• _Work task_
Start at the line in the entries below that contains "Battle victory can", stop at the line that contains "Battles also impose", and output exactly the lines in that span, both ends included.

[Dataset entries]
┄┄┄┄┄┄┄┄┄┄┄┄┄┄┄┄┄┄┄┄
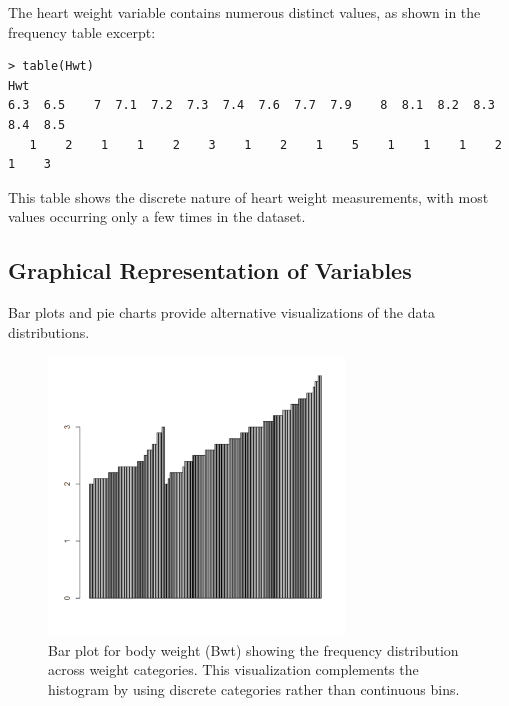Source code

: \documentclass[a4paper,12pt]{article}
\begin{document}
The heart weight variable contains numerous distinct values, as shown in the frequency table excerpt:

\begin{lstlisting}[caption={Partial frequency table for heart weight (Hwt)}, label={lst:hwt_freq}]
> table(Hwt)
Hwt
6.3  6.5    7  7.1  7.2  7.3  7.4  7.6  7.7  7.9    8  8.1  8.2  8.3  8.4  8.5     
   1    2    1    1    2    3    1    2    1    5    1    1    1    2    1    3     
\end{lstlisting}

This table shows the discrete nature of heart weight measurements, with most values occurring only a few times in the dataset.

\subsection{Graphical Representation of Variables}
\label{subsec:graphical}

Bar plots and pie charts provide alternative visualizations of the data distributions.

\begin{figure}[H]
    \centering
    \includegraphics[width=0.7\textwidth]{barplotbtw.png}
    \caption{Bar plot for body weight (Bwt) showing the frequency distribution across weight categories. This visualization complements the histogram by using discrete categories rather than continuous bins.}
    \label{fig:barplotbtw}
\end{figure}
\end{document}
┄┄┄┄┄┄┄┄┄┄┄┄┄┄┄┄┄┄┄┄
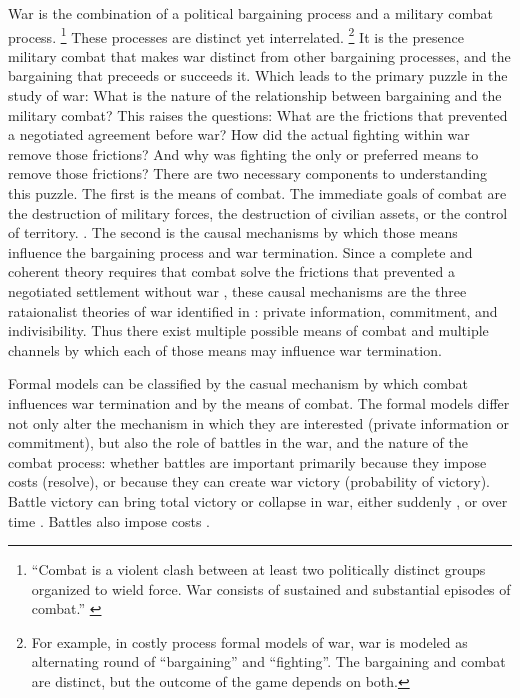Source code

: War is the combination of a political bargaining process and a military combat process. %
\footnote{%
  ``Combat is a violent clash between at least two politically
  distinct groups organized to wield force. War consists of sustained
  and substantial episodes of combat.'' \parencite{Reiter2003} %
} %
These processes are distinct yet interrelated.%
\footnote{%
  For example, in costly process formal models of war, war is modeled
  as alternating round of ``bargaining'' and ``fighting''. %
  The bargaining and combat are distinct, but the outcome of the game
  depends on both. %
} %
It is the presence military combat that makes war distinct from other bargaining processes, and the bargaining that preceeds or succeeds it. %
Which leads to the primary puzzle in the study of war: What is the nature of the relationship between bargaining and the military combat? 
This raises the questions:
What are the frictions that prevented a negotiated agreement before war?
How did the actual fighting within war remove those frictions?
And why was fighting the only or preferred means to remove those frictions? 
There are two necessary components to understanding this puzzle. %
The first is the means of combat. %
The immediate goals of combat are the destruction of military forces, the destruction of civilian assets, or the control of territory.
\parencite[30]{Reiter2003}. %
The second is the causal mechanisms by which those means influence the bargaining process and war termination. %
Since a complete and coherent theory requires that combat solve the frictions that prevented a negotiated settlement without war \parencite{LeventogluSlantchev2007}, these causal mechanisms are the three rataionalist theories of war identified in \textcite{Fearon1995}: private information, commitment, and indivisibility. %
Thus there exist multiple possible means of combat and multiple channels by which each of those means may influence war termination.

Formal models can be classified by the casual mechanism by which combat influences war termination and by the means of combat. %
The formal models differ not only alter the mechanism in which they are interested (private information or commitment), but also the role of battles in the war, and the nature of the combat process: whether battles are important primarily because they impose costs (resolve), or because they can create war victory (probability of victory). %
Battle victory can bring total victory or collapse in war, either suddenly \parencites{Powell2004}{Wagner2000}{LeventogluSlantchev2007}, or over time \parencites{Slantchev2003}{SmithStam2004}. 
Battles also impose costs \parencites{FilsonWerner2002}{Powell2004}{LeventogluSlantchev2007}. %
┄┄┄┄┄┄┄┄┄┄┄┄┄┄┄┄┄┄┄┄
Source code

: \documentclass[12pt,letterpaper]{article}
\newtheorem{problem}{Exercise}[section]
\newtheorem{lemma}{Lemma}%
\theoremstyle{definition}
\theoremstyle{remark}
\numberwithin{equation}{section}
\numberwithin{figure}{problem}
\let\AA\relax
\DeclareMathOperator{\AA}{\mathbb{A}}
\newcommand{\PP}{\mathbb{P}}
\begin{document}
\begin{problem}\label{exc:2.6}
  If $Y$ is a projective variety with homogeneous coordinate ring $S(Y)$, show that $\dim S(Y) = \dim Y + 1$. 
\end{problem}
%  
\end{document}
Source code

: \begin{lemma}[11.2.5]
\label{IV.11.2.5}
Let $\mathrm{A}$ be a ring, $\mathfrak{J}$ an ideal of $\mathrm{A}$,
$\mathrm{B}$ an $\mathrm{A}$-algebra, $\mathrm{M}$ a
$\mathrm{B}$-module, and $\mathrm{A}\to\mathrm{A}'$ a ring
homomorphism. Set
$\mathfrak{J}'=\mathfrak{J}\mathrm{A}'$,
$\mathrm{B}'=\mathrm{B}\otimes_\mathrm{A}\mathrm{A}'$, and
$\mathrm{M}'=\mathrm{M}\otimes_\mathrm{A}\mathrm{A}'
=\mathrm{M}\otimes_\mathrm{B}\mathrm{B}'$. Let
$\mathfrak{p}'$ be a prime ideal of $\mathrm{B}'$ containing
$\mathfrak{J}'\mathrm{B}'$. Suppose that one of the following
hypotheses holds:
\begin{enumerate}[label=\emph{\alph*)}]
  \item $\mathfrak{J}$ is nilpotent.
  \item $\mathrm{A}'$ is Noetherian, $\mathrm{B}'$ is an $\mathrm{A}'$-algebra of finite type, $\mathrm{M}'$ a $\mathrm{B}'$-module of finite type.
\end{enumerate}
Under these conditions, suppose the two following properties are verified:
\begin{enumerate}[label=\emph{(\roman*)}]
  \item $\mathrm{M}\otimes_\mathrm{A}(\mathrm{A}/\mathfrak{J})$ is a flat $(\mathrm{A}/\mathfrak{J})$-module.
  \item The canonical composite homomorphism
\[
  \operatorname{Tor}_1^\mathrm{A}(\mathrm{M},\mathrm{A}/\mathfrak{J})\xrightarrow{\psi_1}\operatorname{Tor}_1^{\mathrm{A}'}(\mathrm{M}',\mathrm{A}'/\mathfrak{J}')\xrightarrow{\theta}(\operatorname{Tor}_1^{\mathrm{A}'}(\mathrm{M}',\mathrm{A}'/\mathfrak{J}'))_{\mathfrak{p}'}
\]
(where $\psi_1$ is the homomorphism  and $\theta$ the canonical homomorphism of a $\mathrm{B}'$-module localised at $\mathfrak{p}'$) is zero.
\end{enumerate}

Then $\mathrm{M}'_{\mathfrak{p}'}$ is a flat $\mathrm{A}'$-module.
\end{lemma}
┄┄┄┄┄┄┄┄┄┄┄┄┄┄┄┄┄┄┄┄
• _Solution below_
Battle victory can bring total victory or collapse in war, either suddenly \parencites{Powell2004}{Wagner2000}{LeventogluSlantchev2007}, or over time \parencites{Slantchev2003}{SmithStam2004}. 
Battles also impose costs \parencites{FilsonWerner2002}{Powell2004}{LeventogluSlantchev2007}. %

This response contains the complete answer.